TASK ITEM
Recreate the listing that follows line for line, without pictures.

DATA RECORDS

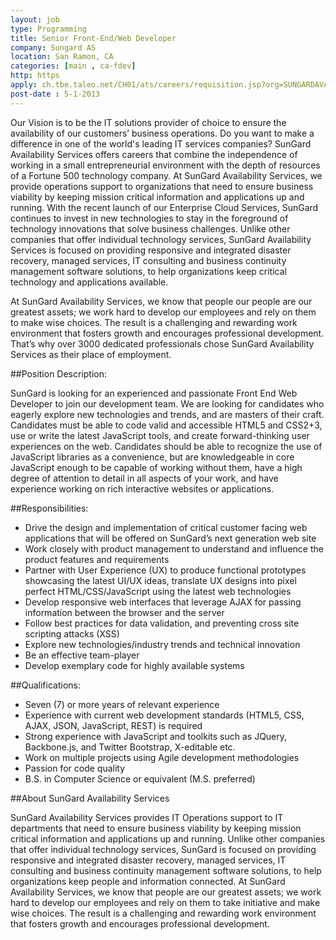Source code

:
 ```yaml
---
layout: job
type: Programming
title: Senior Front-End/Web Developer
company: Sungard AS
location: San Ramon, CA
categories: [main , ca-fdev]
http: https
apply: ch.tbe.taleo.net/CH01/ats/careers/requisition.jsp?org=SUNGARDAVAILABILITY&cws=1&rid=9129
post-date : 5-1-2013
---
```


Our Vision is to be the IT solutions provider of choice to ensure the availability of our customers’ business operations.   Do you want to make a difference in one of the world's leading IT services companies? SunGard Availability Services offers careers that combine the independence of working in a small entrepreneurial environment with the depth of resources of a Fortune 500 technology company.
At SunGard Availability Services, we provide operations support to organizations that need to ensure business viability by keeping mission critical information and applications up and running. With the recent launch of our Enterprise Cloud Services, SunGard continues to invest in new technologies to stay in the foreground of technology innovations that solve business challenges.
Unlike other companies that offer individual technology services, SunGard Availability Services is focused on providing responsive and integrated disaster recovery, managed services, IT consulting and business continuity management software solutions, to help organizations keep critical technology and applications available.

At SunGard Availability Services, we know that people our people are our greatest assets; we work hard to develop our employees and rely on them to make wise choices. The result is a challenging and rewarding work environment that fosters growth and encourages professional development. That’s why over 3000 dedicated professionals chose SunGard Availability Services as their place of employment.

##Position Description:

SunGard is looking for an experienced and passionate Front End Web Developer to join our development team. We are looking for candidates who eagerly explore new technologies and trends, and are masters of their craft. Candidates must be able to code valid and accessible HTML5 and CSS2+3, use or write the latest JavaScript tools, and create forward-thinking user experiences on the web. Candidates should be able to recognize the use of JavaScript libraries as a convenience, but are knowledgeable in core JavaScript enough to be capable of working without them, have a high degree of attention to detail in all aspects of your work, and have experience working on rich interactive websites or applications.

##Responsibilities:

* Drive the design and implementation of critical customer facing web applications that will be offered on SunGard’s next generation web site
* Work closely with product management to understand and influence the product features and requirements
* Partner with User Experience (UX) to produce functional prototypes showcasing the latest UI/UX ideas, translate UX designs into pixel perfect HTML/CSS/JavaScript using the latest web technologies
* Develop responsive web interfaces that leverage AJAX for passing information between the browser and the server
* Follow best practices for data validation, and preventing cross site scripting attacks (XSS)
* Explore new technologies/industry trends and technical innovation
* Be an effective team-player
* Develop exemplary code for highly available systems

##Qualifications:

* Seven (7) or more years of relevant experience
* Experience with current web development standards (HTML5, CSS, AJAX, JSON, JavaScript, REST) is required
* Strong experience with JavaScript and toolkits such as JQuery, Backbone.js, and Twitter Bootstrap, X-editable etc.
* Work on multiple projects using Agile development methodologies
* Passion for code quality
* B.S. in Computer Science or equivalent (M.S. preferred)

##About SunGard Availability Services

SunGard Availability Services provides IT Operations support to IT departments that need to ensure business viability by keeping mission critical information and applications up and running. Unlike other companies that offer individual technology services, SunGard is focused on providing responsive and integrated disaster recovery, managed services, IT consulting and business continuity management software solutions, to help organizations keep people and information connected.
At SunGard Availability Services, we know that people are our greatest assets; we work hard to develop our employees and rely on them to take initiative and make wise choices. The result is a challenging and rewarding work environment that fosters growth and encourages professional development.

REPLY
Source code

:
 ```yaml
---
layout: job
type: Programming
title: Senior Front-End/Web Developer
company: Sungard AS
location: San Ramon, CA
categories: [main , ca-fdev]
http: https
apply: ch.tbe.taleo.net/CH01/ats/careers/requisition.jsp?org=SUNGARDAVAILABILITY&cws=1&rid=9129
post-date : 5-1-2013
---
```


Our Vision is to be the IT solutions provider of choice to ensure the availability of our customers’ business operations.   Do you want to make a difference in one of the world's leading IT services companies? SunGard Availability Services offers careers that combine the independence of working in a small entrepreneurial environment with the depth of resources of a Fortune 500 technology company.
At SunGard Availability Services, we provide operations support to organizations that need to ensure business viability by keeping mission critical information and applications up and running. With the recent launch of our Enterprise Cloud Services, SunGard continues to invest in new technologies to stay in the foreground of technology innovations that solve business challenges.
Unlike other companies that offer individual technology services, SunGard Availability Services is focused on providing responsive and integrated disaster recovery, managed services, IT consulting and business continuity management software solutions, to help organizations keep critical technology and applications available.

At SunGard Availability Services, we know that people our people are our greatest assets; we work hard to develop our employees and rely on them to make wise choices. The result is a challenging and rewarding work environment that fosters growth and encourages professional development. That’s why over 3000 dedicated professionals chose SunGard Availability Services as their place of employment.

##Position Description:

SunGard is looking for an experienced and passionate Front End Web Developer to join our development team. We are looking for candidates who eagerly explore new technologies and trends, and are masters of their craft. Candidates must be able to code valid and accessible HTML5 and CSS2+3, use or write the latest JavaScript tools, and create forward-thinking user experiences on the web. Candidates should be able to recognize the use of JavaScript libraries as a convenience, but are knowledgeable in core JavaScript enough to be capable of working without them, have a high degree of attention to detail in all aspects of your work, and have experience working on rich interactive websites or applications.

##Responsibilities:

* Drive the design and implementation of critical customer facing web applications that will be offered on SunGard’s next generation web site
* Work closely with product management to understand and influence the product features and requirements
* Partner with User Experience (UX) to produce functional prototypes showcasing the latest UI/UX ideas, translate UX designs into pixel perfect HTML/CSS/JavaScript using the latest web technologies
* Develop responsive web interfaces that leverage AJAX for passing information between the browser and the server
* Follow best practices for data validation, and preventing cross site scripting attacks (XSS)
* Explore new technologies/industry trends and technical innovation
* Be an effective team-player
* Develop exemplary code for highly available systems

##Qualifications:

* Seven (7) or more years of relevant experience
* Experience with current web development standards (HTML5, CSS, AJAX, JSON, JavaScript, REST) is required
* Strong experience with JavaScript and toolkits such as JQuery, Backbone.js, and Twitter Bootstrap, X-editable etc.
* Work on multiple projects using Agile development methodologies
* Passion for code quality
* B.S. in Computer Science or equivalent (M.S. preferred)

##About SunGard Availability Services

SunGard Availability Services provides IT Operations support to IT departments that need to ensure business viability by keeping mission critical information and applications up and running. Unlike other companies that offer individual technology services, SunGard is focused on providing responsive and integrated disaster recovery, managed services, IT consulting and business continuity management software solutions, to help organizations keep people and information connected.
At SunGard Availability Services, we know that people are our greatest assets; we work hard to develop our employees and rely on them to take initiative and make wise choices. The result is a challenging and rewarding work environment that fosters growth and encourages professional development.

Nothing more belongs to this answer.